Attached to the hotel, the developers will construct a conference center that includes a “grand hall” that is able to seat 1,000 people but is also able to be divided into somewhat smaller event or meeting rooms. The intent is to make the conference center competitive with other cities in the region in attracting large group gatherings.

The hotel next door would not be able to accommodate all the guests for the largest events, so other hotels and rentals in the city would benefit from the spillover. The developers will also build a two-level, 405-space parking garage under the hotel that will include some private spaces but mostly public spots.

The city would purchase the conference center using Tax Increment Financing Bonds. The city will pay the developers either the cost of construction or the amount the city thinks it can pay using Tax Increment Financing, which is the amount of new property tax generated by the project. The developers have estimated that they can build the conference center for $16.5 million.

Riverfront view
A riverfront view of the proposed $150 million Riverfront Triangle Project development at the corner of Orange and Front streets in downtown Missoula.   

The city also would purchase the public and lease portions of the parking facility for either $8.28 million or the actual cost of constructing the facility, whichever is less.
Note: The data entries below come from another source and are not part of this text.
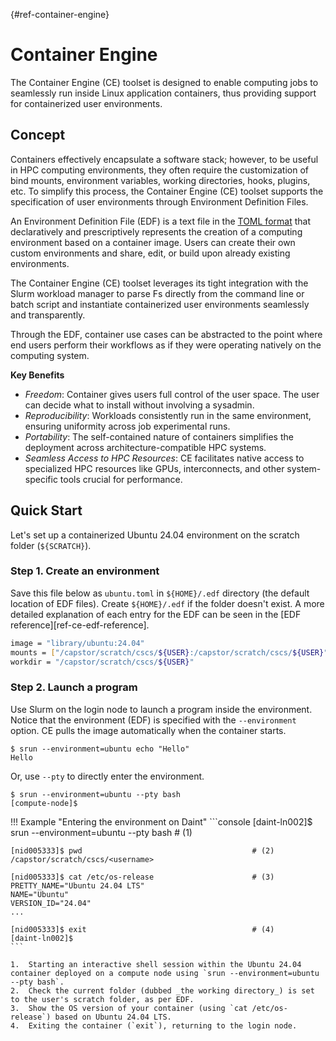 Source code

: [](){#ref-container-engine}
# Container Engine

The Container Engine (CE) toolset is designed to enable computing jobs to seamlessly run inside Linux application containers, thus providing support for containerized user environments.

## Concept

Containers effectively encapsulate a software stack; however, to be useful in HPC computing environments, they often require the customization of bind mounts, environment variables, working directories, hooks, plugins, etc. 
To simplify this process, the Container Engine (CE) toolset supports the specification of user environments through Environment Definition Files.

An Environment Definition File (EDF) is a text file in the [TOML format](https://toml.io/en/) that declaratively and prescriptively represents the creation of a computing environment based on a container image.
Users can create their own custom environments and share, edit, or build upon already existing environments.

The Container Engine (CE) toolset leverages its tight integration with the Slurm workload manager to parse Fs directly from the command line or batch script and instantiate containerized user environments seamlessly and transparently.

Through the EDF, container use cases can be abstracted to the point where end users perform their workflows as if they were operating natively on the computing system.

**Key Benefits**

 * *Freedom*: Container gives users full control of the user space. The user can decide what to install without involving a sysadmin.
 * *Reproducibility*: Workloads consistently run in the same environment, ensuring uniformity across job experimental runs.
 * *Portability*: The self-contained nature of containers simplifies the deployment across architecture-compatible HPC systems.
 * *Seamless Access to HPC Resources*: CE facilitates native access to specialized HPC resources like GPUs, interconnects, and other system-specific tools crucial for performance.

## Quick Start

Let's set up a containerized Ubuntu 24.04 environment on the scratch folder (`${SCRATCH}`).

### Step 1. Create an environment 

Save this file below as `ubuntu.toml` in `${HOME}/.edf` directory (the default location of EDF files).
Create `${HOME}/.edf` if the folder doesn't exist.
A more detailed explanation of each entry for the EDF can be seen in the [EDF reference][ref-ce-edf-reference].

```bash
image = "library/ubuntu:24.04"
mounts = ["/capstor/scratch/cscs/${USER}:/capstor/scratch/cscs/${USER}"]
workdir = "/capstor/scratch/cscs/${USER}"
```

### Step 2. Launch a program 

Use Slurm on the login node to launch a program inside the environment.
Notice that the environment (EDF) is specified with the `--environment` option. 
CE pulls the image automatically when the container starts.

```console
$ srun --environment=ubuntu echo "Hello" 
Hello
```

Or, use `--pty` to directly enter the environment.

```console
$ srun --environment=ubuntu --pty bash
[compute-node]$ 
```

!!! Example "Entering the environment on Daint"
    ```console
    [daint-ln002]$ srun --environment=ubuntu --pty bash   # (1)

    [nid005333]$ pwd                                      # (2)
    /capstor/scratch/cscs/<username>

    [nid005333]$ cat /etc/os-release                      # (3)
    PRETTY_NAME="Ubuntu 24.04 LTS"
    NAME="Ubuntu"
    VERSION_ID="24.04"
    ...

    [nid005333]$ exit                                     # (4)
    [daint-ln002]$
    ```

    1.  Starting an interactive shell session within the Ubuntu 24.04 container deployed on a compute node using `srun --environment=ubuntu --pty bash`.
    2.  Check the current folder (dubbed _the working directory_) is set to the user's scratch folder, as per EDF.
    3.  Show the OS version of your container (using `cat /etc/os-release`) based on Ubuntu 24.04 LTS.
    4.  Exiting the container (`exit`), returning to the login node.
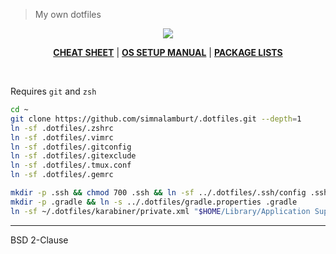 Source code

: > My own dotfiles

<p align=center>
  <a href="https://github.com/simnalamburt">
    <img src="https://raw.githubusercontent.com/simnalamburt/.dotfiles/resources/logo.png">
  </a>
</p>

<p align=center>
  <b><a href="docs/cheatsheet.md">CHEAT SHEET</a></b> |
  <b><a href="docs/setup.md">OS SETUP MANUAL</a></b> |
  <b><a href="docs/packages.md">PACKAGE LISTS</a></b>
</p>

<br>

Requires `git` and `zsh`

```bash
cd ~
git clone https://github.com/simnalamburt/.dotfiles.git --depth=1
ln -sf .dotfiles/.zshrc
ln -sf .dotfiles/.vimrc
ln -sf .dotfiles/.gitconfig
ln -sf .dotfiles/.gitexclude
ln -sf .dotfiles/.tmux.conf
ln -sf .dotfiles/.gemrc

mkdir -p .ssh && chmod 700 .ssh && ln -sf ../.dotfiles/.ssh/config .ssh
mkdir -p .gradle && ln -s ../.dotfiles/gradle.properties .gradle
ln -sf ~/.dotfiles/karabiner/private.xml "$HOME/Library/Application Support/Karabiner"
```

--------

BSD 2-Clause
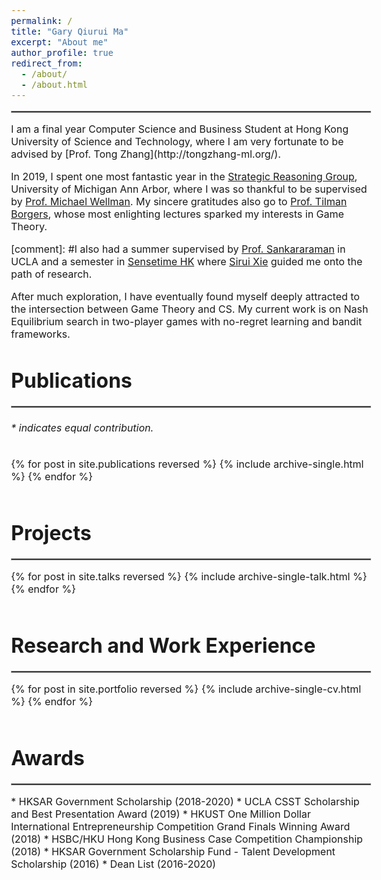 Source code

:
 ```yaml
---
permalink: /
title: "Gary Qiurui Ma"
excerpt: "About me"
author_profile: true
redirect_from: 
  - /about/
  - /about.html
---
```

<style type="text/css">
  body{
    font-size: 12pt;
    }
</style>
<hr style="border:1.5px solid gray">
I am a final year Computer Science and Business Student at Hong Kong University of Science and Technology, where I am very fortunate to be advised by [Prof. Tong Zhang](http://tongzhang-ml.org/).

In 2019, I spent one most fantastic year in the [Strategic Reasoning Group](https://strategicreasoning.org/), University of Michigan Ann Arbor, where I was so thankful to be supervised by [Prof. Michael Wellman](http://strategicreasoning.org/michael-p-wellman/). My sincere gratitudes also go to [Prof. Tilman Borgers](http://www-personal.umich.edu/~tborgers/), whose most enlighting lectures sparked my interests in Game Theory. 

[comment]: #I also had a summer supervised by [Prof. Sankararaman](http://web.cs.ucla.edu/~sriram/) in UCLA and a semester in [Sensetime HK](https://www.sensetime.com/en) where [Sirui Xie](https://siruixie.com/) guided me onto the path of research.

After much exploration, I have eventually found myself deeply attracted to the intersection between Game Theory and CS. My current work is on Nash Equilibrium search in two-player games with no-regret learning and bandit frameworks.

# Publications 
<hr style="border:1.5px solid gray">
<h6>* indicates equal contribution. </h6>
<table style="width:100%;border:0px;border-spacing:0px;border-collapse:separate;margin-right:auto;margin-left:auto;">
<tbody>
  {% for post in site.publications reversed %}
      {% include archive-single.html %}
  {% endfor %}
</tbody>
</table>

# Projects
<hr style="border:1.5px solid gray">
<table style="width:100%;border:0px;border-spacing:0px;border-collapse:separate;margin-right:auto;margin-left:auto;">
<tbody>
  {% for post in site.talks reversed %}
      {% include archive-single-talk.html %}
  {% endfor %}
</tbody>
</table>

# Research and Work Experience
<hr style="border:1.5px solid gray">
<table style="width:100%;border:0px;border-spacing:0px;border-collapse:separate;margin-right:auto;margin-left:auto;">
<tbody>
  {% for post in site.portfolio reversed %}
      {% include archive-single-cv.html %}
  {% endfor %}
</tbody>
</table>



# Awards
<hr style="border:1.5px solid gray">
* HKSAR Government Scholarship (2018-2020) 
* UCLA CSST Scholarship and Best Presentation Award (2019)
* HKUST One Million Dollar International Entrepreneurship Competition Grand Finals Winning Award (2018)
* HSBC/HKU Hong Kong Business Case Competition Championship (2018)
* HKSAR Government Scholarship Fund - Talent Development Scholarship (2016)
* Dean List (2016-2020)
The facility would be paid for by Parking Facility Bonds that would be paid back from net parking revenues and perhaps tax increment revenues.

The entire site is within the Front Street Urban Renewal District, so developers are eligible to qualify for TIF assistance, meaning they get reimbursed for the additional property tax their project generates for portions of the project that benefit the public.

“Basically, the city would be rolling future property taxes from the project back into the project and buying a conference center with the money,” explained MRA assistant director Chris Behan.

“This is not being paid for by a mill levy or out of the city’s general fund,” explained Ruth Reineking, an MRA board member. “This district and this development is paying for this.”

The city would then lease the conference center to the hotel or its assigned manager, and the hotel would assume responsibility for all maintenance, repair and replacement responsibilities of furniture, fixtures and equipment as well as structural and HVAC systems.

“We think this is a project that will benefit not only the people in this room, but also the entire community,” said developer Jim McLeod with Hotel Fox Partners.

The size and scope of the project has basically doubled since January of 2017, when the city was planning on purchasing 29,000 square feet of conference center for a purchase price of the lesser of $6.25 million or the actual cost of construction.

Dan Semmens of Dorsey & Whitney has been hired by the city to serve as a legal counsel on the agreements.

He said the city’s goal is to “fulfill this large public purpose of bringing large events and stimulating the economy and providing opportunities for a lot of folks in downtown Missoula.”

Behan acknowledged that convention centers are not known for being “cash cows” by themselves, because it’s hard to generate a profit as a standalone unit. However, he said, the economic boost they provide to the surrounding community is huge because all those people have to stay in other hotels, eat at local restaurants and shop at other businesses. He also said city taxpayers might get a boost from additional development that is created as a result of the project.

“The thought is this major development would spur other development in the area,” he said.

Developers have said the entire project could cost as much as $150 million and would be the second-largest urban infill project in Montana history, behind only the Old Sawmill District redevelopment across the river.